Sally saw several areas along the fence where the mesh was sagging, perhaps missing altogether.
But if they got through the fence, she thought, there was still the reinforced hull of the hub and it looked as though they hadn’t had any luck breaching that yet. Even the portholes were too tough for anything less than a cutting torch, and so far it seemed as though the sharks hadn’t gone that far. It would have taken time, and time would have allowed the settlers to deploy countermeasures.
If a cutting torch won’t work, a couple of thousand atmospheres of pressure probably will , Sally thought with an inner snarl.
They cruised over the flattened top of the dome and moved on towards the second structure, leaving Decay to land on the hub.
The residential block was square, dark grey, three storeys high and far larger than the hub, and it was already foundering, its outer edge noticeably lower in the water than the inner.

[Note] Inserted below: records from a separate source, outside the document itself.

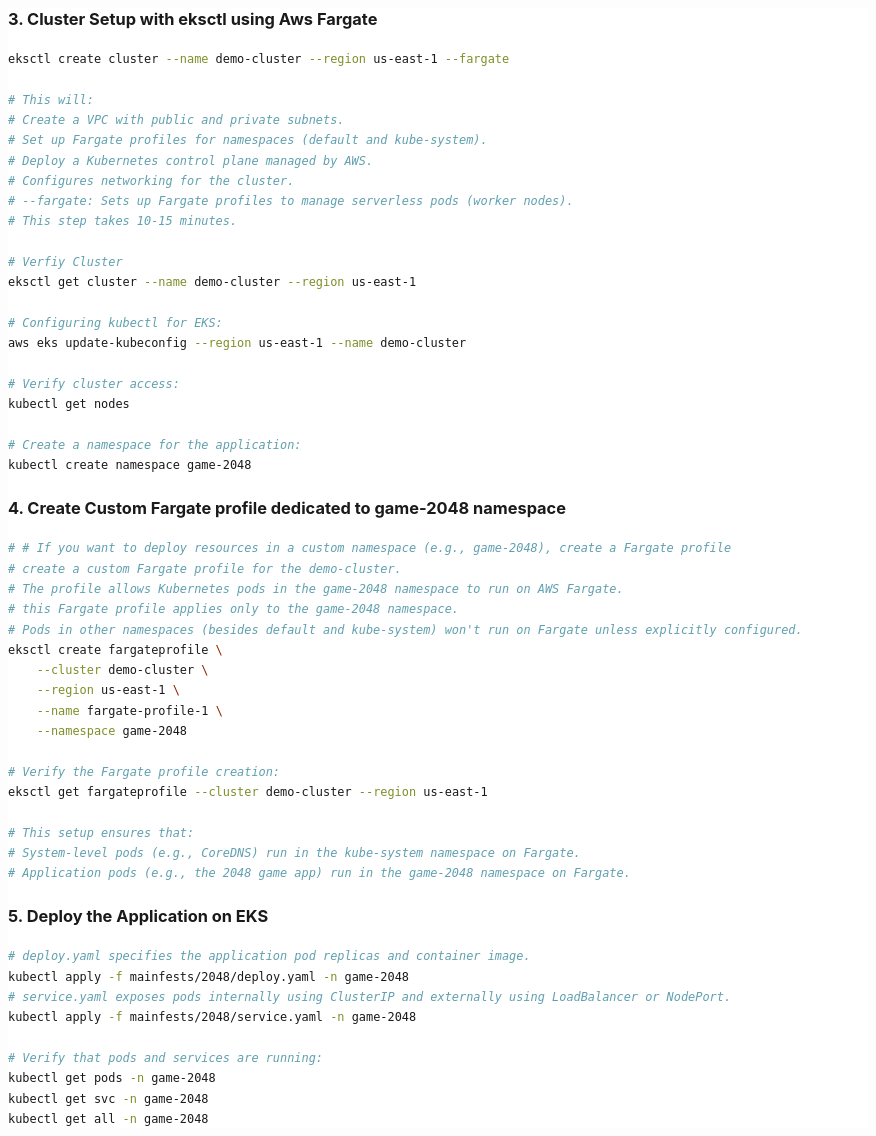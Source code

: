 ### 3. Cluster Setup with eksctl using Aws Fargate
```bash
eksctl create cluster --name demo-cluster --region us-east-1 --fargate

# This will:
# Create a VPC with public and private subnets.
# Set up Fargate profiles for namespaces (default and kube-system).
# Deploy a Kubernetes control plane managed by AWS.
# Configures networking for the cluster.
# --fargate: Sets up Fargate profiles to manage serverless pods (worker nodes).
# This step takes 10-15 minutes. 

# Verfiy Cluster
eksctl get cluster --name demo-cluster --region us-east-1

# Configuring kubectl for EKS:
aws eks update-kubeconfig --region us-east-1 --name demo-cluster

# Verify cluster access:
kubectl get nodes

# Create a namespace for the application:
kubectl create namespace game-2048
```

### 4. Create Custom Fargate profile dedicated to game-2048 namespace
```bash
# # If you want to deploy resources in a custom namespace (e.g., game-2048), create a Fargate profile
# create a custom Fargate profile for the demo-cluster. 
# The profile allows Kubernetes pods in the game-2048 namespace to run on AWS Fargate.
# this Fargate profile applies only to the game-2048 namespace.
# Pods in other namespaces (besides default and kube-system) won't run on Fargate unless explicitly configured.
eksctl create fargateprofile \
    --cluster demo-cluster \
    --region us-east-1 \
    --name fargate-profile-1 \
    --namespace game-2048

# Verify the Fargate profile creation:
eksctl get fargateprofile --cluster demo-cluster --region us-east-1

# This setup ensures that:
# System-level pods (e.g., CoreDNS) run in the kube-system namespace on Fargate.
# Application pods (e.g., the 2048 game app) run in the game-2048 namespace on Fargate.
```

### 5. Deploy the Application on EKS
```bash
# deploy.yaml specifies the application pod replicas and container image.
kubectl apply -f mainfests/2048/deploy.yaml -n game-2048
# service.yaml exposes pods internally using ClusterIP and externally using LoadBalancer or NodePort.
kubectl apply -f mainfests/2048/service.yaml -n game-2048

# Verify that pods and services are running:
kubectl get pods -n game-2048
kubectl get svc -n game-2048
kubectl get all -n game-2048
```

This was clearly due to the windows on the sea-level floor having been broken to admit the dark surf. Soon, Sally judged, the block would sink enough to allow the Fergunak to break the second-floor windows. When that happened, even if safety bulkheads had sealed off the interior of the sea-level floor and the stairwells connecting it to the second, the block would sink and – yes – the segmented connecting gantry that appeared to be a combination of walkway and light rail system would drag the hub beneath the waves.

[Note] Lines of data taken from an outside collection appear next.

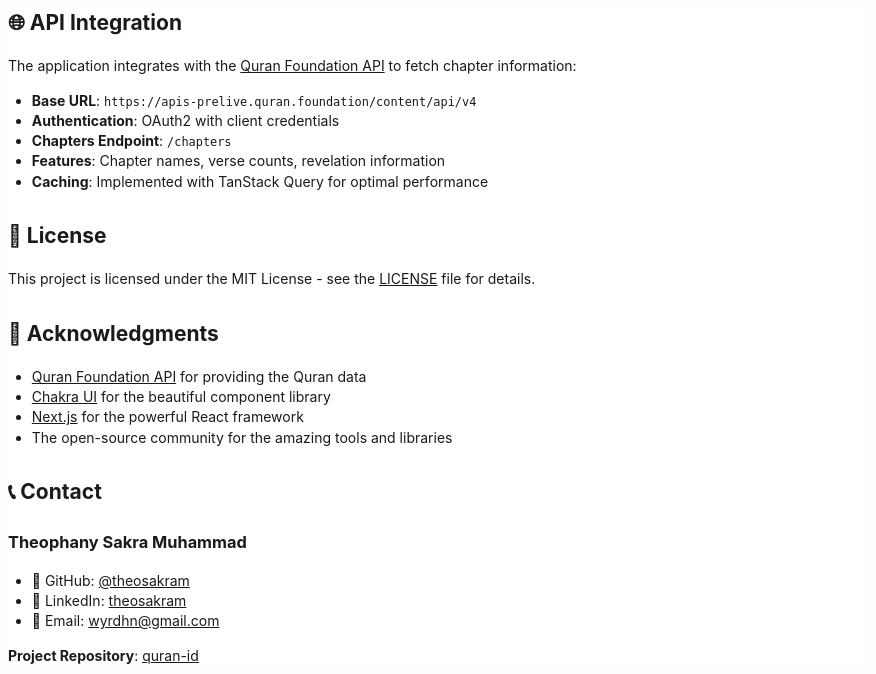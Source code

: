 ## 🌐 API Integration

The application integrates with the [Quran Foundation API](https://apis-prelive.quran.foundation) to fetch chapter information:

- **Base URL**: `https://apis-prelive.quran.foundation/content/api/v4`
- **Authentication**: OAuth2 with client credentials
- **Chapters Endpoint**: `/chapters`
- **Features**: Chapter names, verse counts, revelation information
- **Caching**: Implemented with TanStack Query for optimal performance

## 📄 License

This project is licensed under the MIT License - see the [LICENSE](LICENSE) file for details.

## 🙏 Acknowledgments

- [Quran Foundation API](https://apis-prelive.quran.foundation) for providing the Quran data
- [Chakra UI](https://chakra-ui.com) for the beautiful component library
- [Next.js](https://nextjs.org) for the powerful React framework
- The open-source community for the amazing tools and libraries

## 📞 Contact

### Theophany Sakra Muhammad

- 🐙 GitHub: [@theosakram](https://github.com/theosakram)
- 💼 LinkedIn: [theosakram](https://www.linkedin.com/in/theosakram/)
- 📧 Email: [wyrdhn@gmail.com](mailto:wyrdhn@gmail.com)

**Project Repository**: [quran-id](https://github.com/theosakram/quran-id)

A third body, a large nodule-encrusted cylinder, was also still floating nearby. Decay had already identified it as a lifeboat station. Worse than useless, since each boat could hold one adult and one juvenile Bonshoon and could have been swallowed whole by an adult Fergunakil. There had been some discussion of the rations in the boats, as well as the energy packs and support systems, but the Tramp didn’t need emergency supplies urgently enough to risk an attempt at salvaging pods from the cylinder.
With a slight reprogramming of the autopilot, Zeegon swung into a little circuit of the troubled water between the hub fence and the residential block.
“There,” Sally, looking out through the lander’s forward screens, pointed. Zeegon glanced up from finalising his work on the controls, and paled.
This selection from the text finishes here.